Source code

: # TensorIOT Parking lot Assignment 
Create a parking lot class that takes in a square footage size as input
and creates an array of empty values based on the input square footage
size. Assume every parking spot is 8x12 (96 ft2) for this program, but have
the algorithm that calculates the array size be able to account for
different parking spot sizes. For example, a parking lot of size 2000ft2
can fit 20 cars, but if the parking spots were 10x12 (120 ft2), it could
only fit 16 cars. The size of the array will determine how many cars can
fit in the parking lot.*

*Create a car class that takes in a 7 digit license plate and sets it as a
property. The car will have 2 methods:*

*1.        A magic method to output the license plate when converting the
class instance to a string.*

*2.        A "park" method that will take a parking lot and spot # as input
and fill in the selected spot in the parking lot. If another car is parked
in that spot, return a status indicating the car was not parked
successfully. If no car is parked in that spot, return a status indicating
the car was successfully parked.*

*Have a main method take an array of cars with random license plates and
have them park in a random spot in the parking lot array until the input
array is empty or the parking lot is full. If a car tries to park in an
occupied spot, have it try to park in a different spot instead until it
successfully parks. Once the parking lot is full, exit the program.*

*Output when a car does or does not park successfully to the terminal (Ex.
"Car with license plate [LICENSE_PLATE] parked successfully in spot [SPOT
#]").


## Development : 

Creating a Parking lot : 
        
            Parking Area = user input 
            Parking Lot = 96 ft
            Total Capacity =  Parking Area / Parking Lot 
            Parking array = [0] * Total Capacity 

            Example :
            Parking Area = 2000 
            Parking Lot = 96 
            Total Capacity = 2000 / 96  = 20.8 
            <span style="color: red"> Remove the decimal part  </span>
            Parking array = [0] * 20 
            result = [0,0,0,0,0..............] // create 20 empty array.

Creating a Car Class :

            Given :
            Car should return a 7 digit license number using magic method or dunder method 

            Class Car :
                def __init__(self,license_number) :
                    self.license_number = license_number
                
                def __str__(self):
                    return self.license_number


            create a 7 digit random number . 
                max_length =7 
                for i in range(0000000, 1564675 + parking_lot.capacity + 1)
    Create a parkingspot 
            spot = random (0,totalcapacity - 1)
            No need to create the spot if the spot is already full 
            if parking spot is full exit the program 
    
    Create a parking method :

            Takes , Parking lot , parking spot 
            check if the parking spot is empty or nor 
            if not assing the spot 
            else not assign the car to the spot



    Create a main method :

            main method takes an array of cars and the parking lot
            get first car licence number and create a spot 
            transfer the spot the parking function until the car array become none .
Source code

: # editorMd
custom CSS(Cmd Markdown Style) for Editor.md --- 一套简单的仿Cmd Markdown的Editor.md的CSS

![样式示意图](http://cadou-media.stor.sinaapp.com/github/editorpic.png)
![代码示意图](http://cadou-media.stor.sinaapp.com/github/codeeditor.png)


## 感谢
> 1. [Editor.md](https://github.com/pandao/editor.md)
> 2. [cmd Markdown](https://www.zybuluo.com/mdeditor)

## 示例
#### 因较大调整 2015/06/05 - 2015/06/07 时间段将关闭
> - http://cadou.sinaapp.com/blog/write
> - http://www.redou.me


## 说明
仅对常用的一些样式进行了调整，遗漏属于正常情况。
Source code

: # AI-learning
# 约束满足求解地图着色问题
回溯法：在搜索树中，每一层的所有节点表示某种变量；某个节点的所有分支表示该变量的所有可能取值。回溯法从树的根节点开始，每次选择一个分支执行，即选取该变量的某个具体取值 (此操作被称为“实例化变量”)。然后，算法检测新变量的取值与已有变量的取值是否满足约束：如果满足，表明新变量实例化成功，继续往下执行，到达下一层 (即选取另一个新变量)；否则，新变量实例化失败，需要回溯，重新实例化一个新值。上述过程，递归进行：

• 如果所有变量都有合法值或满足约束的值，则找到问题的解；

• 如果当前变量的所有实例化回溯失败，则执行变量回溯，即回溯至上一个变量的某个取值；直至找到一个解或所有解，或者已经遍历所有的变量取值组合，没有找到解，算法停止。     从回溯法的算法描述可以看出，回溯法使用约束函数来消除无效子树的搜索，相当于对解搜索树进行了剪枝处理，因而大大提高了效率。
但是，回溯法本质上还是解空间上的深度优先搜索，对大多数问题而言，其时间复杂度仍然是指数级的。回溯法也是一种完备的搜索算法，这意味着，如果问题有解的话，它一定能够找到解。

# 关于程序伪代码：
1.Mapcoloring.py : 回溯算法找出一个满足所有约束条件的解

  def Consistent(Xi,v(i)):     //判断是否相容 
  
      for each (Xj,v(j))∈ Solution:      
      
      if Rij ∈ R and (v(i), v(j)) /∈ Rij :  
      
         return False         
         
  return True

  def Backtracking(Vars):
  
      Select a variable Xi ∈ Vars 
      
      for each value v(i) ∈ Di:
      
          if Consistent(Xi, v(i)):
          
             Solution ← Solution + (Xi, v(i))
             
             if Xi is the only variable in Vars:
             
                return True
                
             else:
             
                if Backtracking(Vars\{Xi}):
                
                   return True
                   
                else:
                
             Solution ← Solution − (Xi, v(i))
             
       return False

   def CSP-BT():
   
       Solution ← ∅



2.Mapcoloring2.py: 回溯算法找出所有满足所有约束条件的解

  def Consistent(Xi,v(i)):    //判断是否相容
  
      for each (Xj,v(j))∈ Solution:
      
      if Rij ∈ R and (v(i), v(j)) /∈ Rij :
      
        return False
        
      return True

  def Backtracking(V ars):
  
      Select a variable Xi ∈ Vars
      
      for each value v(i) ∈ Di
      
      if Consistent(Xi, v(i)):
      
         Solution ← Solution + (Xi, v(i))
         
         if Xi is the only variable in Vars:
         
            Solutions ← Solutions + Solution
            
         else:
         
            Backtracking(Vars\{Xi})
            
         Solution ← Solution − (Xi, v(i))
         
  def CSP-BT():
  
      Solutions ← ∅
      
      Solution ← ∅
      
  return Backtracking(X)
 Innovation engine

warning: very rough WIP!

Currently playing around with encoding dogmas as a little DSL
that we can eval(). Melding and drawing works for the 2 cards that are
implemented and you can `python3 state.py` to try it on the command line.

-=-=-=-=-

Your instructions: Once you reach the line with "spot = random" in the data above, copy it and every line after it exactly, up to and including the line with "# 约束满足求解地图着色问题".

The answer:
            spot = random (0,totalcapacity - 1)
            No need to create the spot if the spot is already full 
            if parking spot is full exit the program 
    
    Create a parking method :

            Takes , Parking lot , parking spot 
            check if the parking spot is empty or nor 
            if not assing the spot 
            else not assign the car to the spot



    Create a main method :

            main method takes an array of cars and the parking lot
            get first car licence number and create a spot 
            transfer the spot the parking function until the car array become none .
Source code

: # editorMd
custom CSS(Cmd Markdown Style) for Editor.md --- 一套简单的仿Cmd Markdown的Editor.md的CSS

![样式示意图](http://cadou-media.stor.sinaapp.com/github/editorpic.png)
![代码示意图](http://cadou-media.stor.sinaapp.com/github/codeeditor.png)


## 感谢
> 1. [Editor.md](https://github.com/pandao/editor.md)
> 2. [cmd Markdown](https://www.zybuluo.com/mdeditor)

## 示例
#### 因较大调整 2015/06/05 - 2015/06/07 时间段将关闭
> - http://cadou.sinaapp.com/blog/write
> - http://www.redou.me


## 说明
仅对常用的一些样式进行了调整，遗漏属于正常情况。
Source code

: # AI-learning
# 约束满足求解地图着色问题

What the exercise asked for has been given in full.